The Myth of Fast Food
Our founder Sally knew, of course, the flavor and nutrition in fast food to be inferior to home-cooked but she also knew, without evidence but in her bones, that fast food was not as cheap as it is rumored to be and so she sought to find proof.
Although cheap and fast have somehow become synonymous, Sally didn’t believe that food purchased in a fast food restaurant- or any restaurant, for that matter, could be cheaper than the same food cooked at home – and it turns out, neither should you. Not only is cooking at home more nutritious (lower in calories, fat and sodium), fresher and better for your family in almost every way, it’s also significantly less expensive and in most cases, once you have your ingredients on hand, no more time-consuming.
The challenge: Prove that you can make fast food that’s better and cheaper at home.
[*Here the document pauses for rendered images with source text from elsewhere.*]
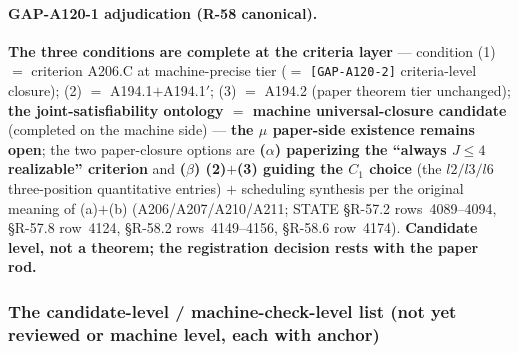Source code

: \paragraph{GAP-A120-1 adjudication (R-58 canonical).} \textbf{The three
conditions are complete at the criteria layer} --- condition (1) $=$
criterion A206.C at machine-precise tier ($=$ \texttt{[GAP-A120-2]}
criteria-level closure); (2) $=$ A194.1$+$A194.1$'$; (3) $=$ A194.2 (paper
theorem tier unchanged); \textbf{the joint-satisfiability ontology $=$
machine universal-closure candidate} (completed on the machine side) ---
\textbf{the $\mu$ paper-side existence remains open}; the two paper-closure
options are \textbf{($\alpha$) paperizing the ``always $J\le4$ realizable''
criterion} and \textbf{($\beta$) (2)$+$(3) guiding the $C_1$ choice} (the
$l2/l3/l6$ three-position quantitative entries) $+$ scheduling synthesis per
the original meaning of (a)$+$(b) (A206/A207/A210/A211; STATE \S R-57.2
rows~4089--4094, \S R-57.8 row~4124, \S R-58.2 rows~4149--4156, \S R-58.6
row~4174). \textbf{Candidate level, not a theorem; the registration
decision rests with the paper rod.}

\subsubsection{The candidate-level / machine-check-level list (not yet
reviewed or machine level, each with anchor) \tierMCA}\label{subsec:add-candlist}

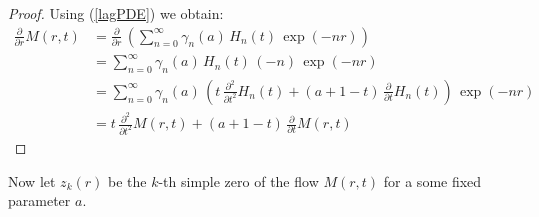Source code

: \documentclass[a4paper,11pt,twoside]{amsart}
\newcommand{\verifiedeq}{=}
\newcommand{\verifiedeq}{\stackrel{\checkmark}{=}}
\begin{document}
\begin{proof}
Using (\ref{lagPDE}) we obtain:
\begin{align}
 \frac{\partial}{\partial r}M(r,t) &\verifiedeq  \frac{\partial}{\partial r}\,\left(\sum_{n=0}^\infty \gamma_n(a)\,H_n(t)\,\exp(-nr)\right) \\
 &\verifiedeq \sum_{n=0}^\infty \gamma_n(a)\,H_n(t)\,\left(-n\right)\,\exp(-nr) \\
 &\verifiedeq \sum_{n=0}^\infty \gamma_n(a)\,\left(t\,\frac{\partial^2}{\partial t^2}H_n(t)+ (a+1-t)\, \frac{\partial}{\partial t}H_n(t)  \right)\, \exp(-nr)\\
 &\verifiedeq t\,\frac{\partial^2}{\partial t^2}M(r,t) + (a+1-t)\,\frac{\partial }{\partial t}M(r,t)
\end{align}
\end{proof}

Now let $z_k(r)$ be the $k$-th simple zero of the flow $M(r,t)$ for a some fixed parameter $a$.
 
\end{document}

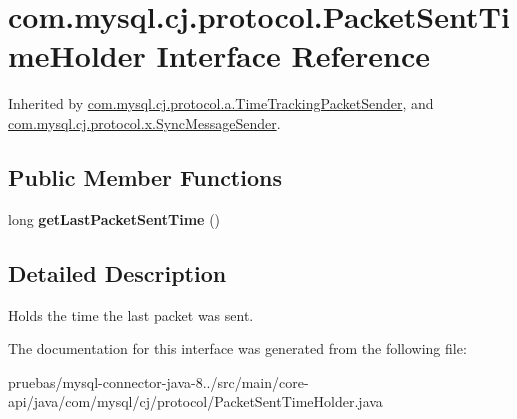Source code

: \hypertarget{interfacecom_1_1mysql_1_1cj_1_1protocol_1_1_packet_sent_time_holder}{}\section{com.\+mysql.\+cj.\+protocol.\+Packet\+Sent\+Time\+Holder Interface Reference}
\label{interfacecom_1_1mysql_1_1cj_1_1protocol_1_1_packet_sent_time_holder}


Inherited by \mbox{\hyperlink{classcom_1_1mysql_1_1cj_1_1protocol_1_1a_1_1_time_tracking_packet_sender}{com.\+mysql.\+cj.\+protocol.\+a.\+Time\+Tracking\+Packet\+Sender}}, and \mbox{\hyperlink{classcom_1_1mysql_1_1cj_1_1protocol_1_1x_1_1_sync_message_sender}{com.\+mysql.\+cj.\+protocol.\+x.\+Sync\+Message\+Sender}}.

\subsection*{Public Member Functions}
\begin{DoxyCompactItemize}
\item 
\mbox{\label{interfacecom_1_1mysql_1_1cj_1_1protocol_1_1_packet_sent_time_holder_a0f02a4b248787dd3852b5258a9aa5918}} 
long {\bfseries get\+Last\+Packet\+Sent\+Time} ()
\end{DoxyCompactItemize}


\subsection{Detailed Description}
Holds the time the last packet was sent. 

The documentation for this interface was generated from the following file\+:\begin{DoxyCompactItemize}
\item 
pruebas/mysql-\/connector-\/java-\/8../src/main/core-\/api/java/com/mysql/cj/protocol/Packet\+Sent\+Time\+Holder.\+java\end{DoxyCompactItemize}
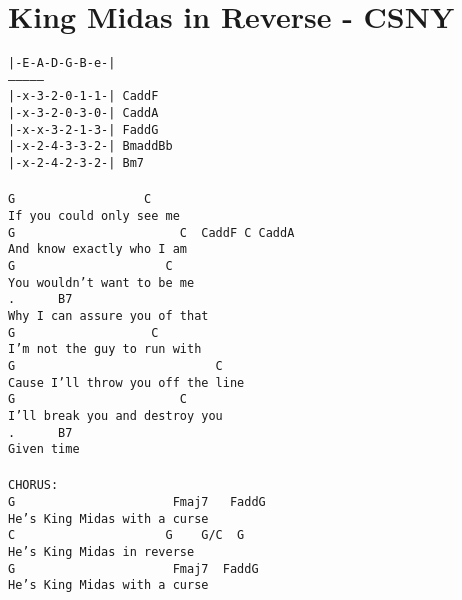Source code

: \newpage
\section{King Midas in Reverse - CSNY}
\label{King Midas in Reverse - CSNY}
\texttt{|-E-A-D-G-B-e-|\\
---------------\\
|-x-3-2-0-1-1-|\ CaddF\\
|-x-3-2-0-3-0-|\ CaddA\\
|-x-x-3-2-1-3-|\ FaddG\\
|-x-2-4-3-3-2-|\ BmaddBb\\
|-x-2-4-2-3-2-|\ Bm7 \\
\\
G\ \ \ \ \ \ \ \ \ \ \ \ \ \ \ \ \ \ C\\
If\ you\ could\ only\ see\ me\\
G\ \ \ \ \ \ \ \ \ \ \ \ \ \ \ \ \ \ \ \ \ \ \ C\ \ CaddF\ C\ CaddA\\
And\ know\ exactly\ who\ I\ am\\
G\ \ \ \ \ \ \ \ \ \ \ \ \ \ \ \ \ \ \ \ \ C\\
You\ wouldn't\ want\ to\ be\ me\\
.\ \ \ \ \ \ B7\\
Why\ I\ can\ assure\ you\ of\ that\\
G\ \ \ \ \ \ \ \ \ \ \ \ \ \ \ \ \ \ \ C\\
I'm\ not\ the\ guy\ to\ run\ with\\
G\ \ \ \ \ \ \ \ \ \ \ \ \ \ \ \ \ \ \ \ \ \ \ \ \ \ \ \ C\\
Cause\ I'll\ throw\ you\ off\ the\ line\\
G\ \ \ \ \ \ \ \ \ \ \ \ \ \ \ \ \ \ \ \ \ \ \ C\\
I'll\ break\ you\ and\ destroy\ you\\
.\ \ \ \ \ \ B7\\
Given\ time\\
\\
CHORUS:\\
G\ \ \ \ \ \ \ \ \ \ \ \ \ \ \ \ \ \ \ \ \ \ Fmaj7\ \ \ FaddG\\
He's\ King\ Midas\ with\ a\ curse\\
C\ \ \ \ \ \ \ \ \ \ \ \ \ \ \ \ \ \ \ \ \ G\ \ \ \ G/C\ \ G\\
He's\ King\ Midas\ in\ reverse\\
G\ \ \ \ \ \ \ \ \ \ \ \ \ \ \ \ \ \ \ \ \ \ Fmaj7\ \ FaddG\\
He's\ King\ Midas\ with\ a\ curse\\
}
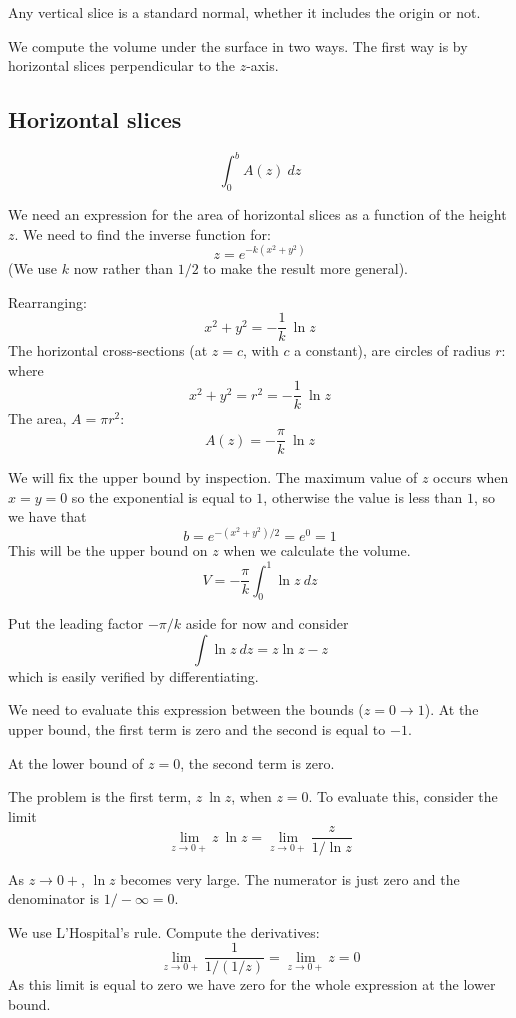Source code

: \documentclass[11pt, oneside]{article}
\begin{document}
Any vertical slice is a standard normal, whether it includes the origin or not.

We compute the volume under the surface in two ways.  The first way is by horizontal slices perpendicular to the $z$-axis.

\subsection*{Horizontal slices}
\[ \int_0^b A(z) \ dz \]

We need an expression for the area of horizontal slices as a function of the height $z$.  We need to find the inverse function for:
\[ z = e^{-k(x^2 + y^2)} \]
(We use $k$ now rather than $1/2$ to make the result more general).

Rearranging:
\[ x^2 + y^2 = -\frac{1}{k} \ \ln z \]
The horizontal cross-sections (at $z = c$, with $c$ a constant), are circles of radius $r$: where
\[ x^2 + y^2 = r^2 = -\frac{1}{k} \ \ln z \]
The area, $A = \pi r^2$:
\[ A(z) = -\frac{\pi}{k} \ \ln z  \]

We will fix the upper bound by inspection.  The maximum value of $z$ occurs when $x=y=0$ so the exponential is equal to $1$, otherwise the value is less than $1$, so we have that 
\[  b = e^{-(x^2 + y^2)/2} = e^0 = 1 \]
This will be the upper bound on $z$ when we calculate the volume.
\[ V = -\frac{\pi}{k} \int_0^1 \ln z \ dz \]

Put the leading factor $-\pi/k$ aside for now and consider
\[ \int \ln z \ dz = z \ln z - z \]
which is easily verified by differentiating.

We need to evaluate this expression between the bounds ($z=0 \rightarrow 1$).  At the upper bound, the first term is zero and the second is equal to $-1$.

At the lower bound of $z=0$,  the second term is zero.
  
The problem is the first term, $z \ \ln z$, when $z = 0$.  To evaluate this, consider the limit
\[ \lim_{z \rightarrow 0+}  z \ \ln z = \lim_{z \rightarrow 0+}   \frac{z}{1/\ln z} \]

As $z \rightarrow 0+$, $\ln z$ becomes very large.  The numerator is just zero and the denominator is $1/-\infty = 0$.  

We use L'Hospital's rule.  Compute the derivatives:
\[ \lim_{z \rightarrow 0+} \frac{1}{1/(1/z)} = \lim_{z \rightarrow 0+} z = 0 \]
As this limit is equal to zero we have zero for the whole expression at the lower bound.
\end{document}
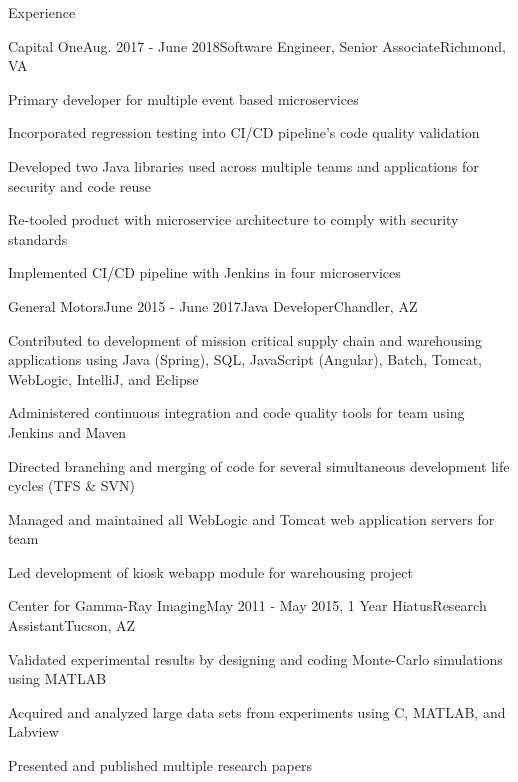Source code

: \documentclass{resume} %
\begin{document}
\begin{rSection}{Experience}
	\begin{rSubsection}{Capital One}{Aug. 2017 - June 2018}{Software Engineer, Senior Associate}{Richmond, VA}
		\vspace{-0.5em}\setlength{\itemindent}{.0in}\item{
			Primary developer for multiple event based microservices
		}
		\item Incorporated regression testing into CI/CD pipeline's code quality validation
		\item Developed two Java libraries used across multiple teams and applications for security and code reuse
		\item Re-tooled product with microservice architecture to comply with security standards
		\item Implemented CI/CD pipeline with Jenkins in four microservices

	\end{rSubsection}

	\begin{rSubsection}{General Motors}{June 2015 - June 2017}{Java Developer}{Chandler, AZ}
		\vspace{-0.5em}\setlength{\itemindent}{.0in}\item {
			Contributed to development of mission critical supply chain and warehousing applications using
			\newline
			Java (Spring), SQL, JavaScript (Angular), Batch, Tomcat, WebLogic, IntelliJ, and Eclipse
		}
		\item Administered continuous integration and code quality tools for team using Jenkins and Maven
		\item Directed branching and merging of code for several simultaneous development life cycles (TFS \& SVN)
		\item Managed and maintained all WebLogic and Tomcat web application servers for team
		\item Led development of kiosk webapp module for warehousing project
	
	\end{rSubsection}


	\begin{rSubsection}{Center for Gamma-Ray Imaging}{May 2011 - May 2015, 1 Year Hiatus}{Research Assistant}{Tucson, AZ}
	\item Validated experimental results by designing and coding Monte-Carlo simulations using MATLAB
	\item Acquired and analyzed large data sets from experiments using C, MATLAB, and Labview
	\item Presented and published multiple research papers

	\end{rSubsection}

\end{rSection}
\end{document}

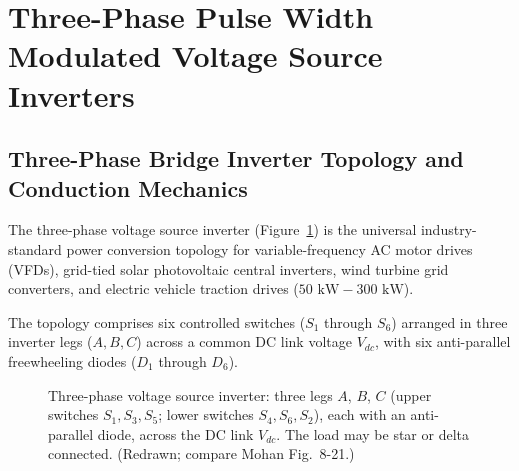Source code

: \documentclass[11pt,a4paper]{article}
\newcommand{\swleg}[4]{%
  \draw[thick] (#1,#2+0.75)--(#1,#2+0.35) (#1,#2-0.35)--(#1,#2-0.75);
  \draw[thick,fill=white] (#1-0.3,#2-0.35) rectangle (#1+0.3,#2+0.35);
  \node[font=\footnotesize] at (#1,#2) {#3};
  \draw[thick] (#1,#2+0.55)--(#1+0.75,#2+0.55)--(#1+0.75,#2+0.2) (#1+0.75,#2-0.2)--(#1+0.75,#2-0.55)--(#1,#2-0.55);
  \draw[thick,fill=black] (#1+0.63,#2-0.2)--(#1+0.87,#2-0.2)--(#1+0.75,#2+0.2)--cycle;
  \draw[thick] (#1+0.63,#2+0.2)--(#1+0.87,#2+0.2);
  \node[font=\scriptsize,right] at (#1+0.88,#2) {#4};
}
\newcommand{\cellplate}[2]{\fill[white] (#1-0.3,#2-0.2) rectangle (#1+0.3,#2+0.2);\draw[thick] (#1-0.3,#2+0.1)--(#1+0.3,#2+0.1) (#1-0.16,#2-0.1)--(#1+0.16,#2-0.1);}
\let\origsection\section
\renewcommand{\section}{\Needspace{12\baselineskip}\origsection}
\let\origsubsection\subsection
\renewcommand{\subsection}{\Needspace{7\baselineskip}\origsubsection}
\begin{document}
\section{Three-Phase Pulse Width Modulated Voltage Source Inverters}

\subsection{Three-Phase Bridge Inverter Topology and Conduction Mechanics}

The three-phase voltage source inverter (Figure~\ref{fig:3ph_inverter_ckt}) is the universal industry-standard power conversion topology for variable-frequency AC motor drives (VFDs), grid-tied solar photovoltaic central inverters, wind turbine grid converters, and electric vehicle traction drives ($50\text{ kW} - 300\text{ kW}$).

The topology comprises six controlled switches ($S_1$ through $S_6$) arranged in three inverter legs ($A, B, C$) across a common DC link voltage $V_{dc}$, with six anti-parallel freewheeling diodes ($D_1$ through $D_6$).

\begin{figure}[htbp]
\centering
{}
\caption{Three-phase voltage source inverter: three legs $A$, $B$, $C$ (upper switches $S_1, S_3, S_5$; lower switches $S_4, S_6, S_2$), each with an anti-parallel diode, across the DC link $V_{dc}$. The load may be star or delta connected. (Redrawn; compare Mohan Fig.~8-21.)}
\label{fig:3ph_inverter_ckt}
\end{figure}
\end{document}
Sally used the definition of “fast food” from Merriam Webster: “food that can be prepared and served quickly”.
The judges: A panel of experts, eight teenage boys and one teenage girl, all “fast food connoisseurs”.
A few caveats: You have to have a functioning kitchen, access to ingredients and the money to have staples. I don’t say this facetiously: these issues are real for a lot of people. However, it IS a vicious cycle: if you can curtail your fast food consumption you can save money fairly quickly to purchase staples as well as inexpensive but great equipment like cast iron skillets and wooden spoons.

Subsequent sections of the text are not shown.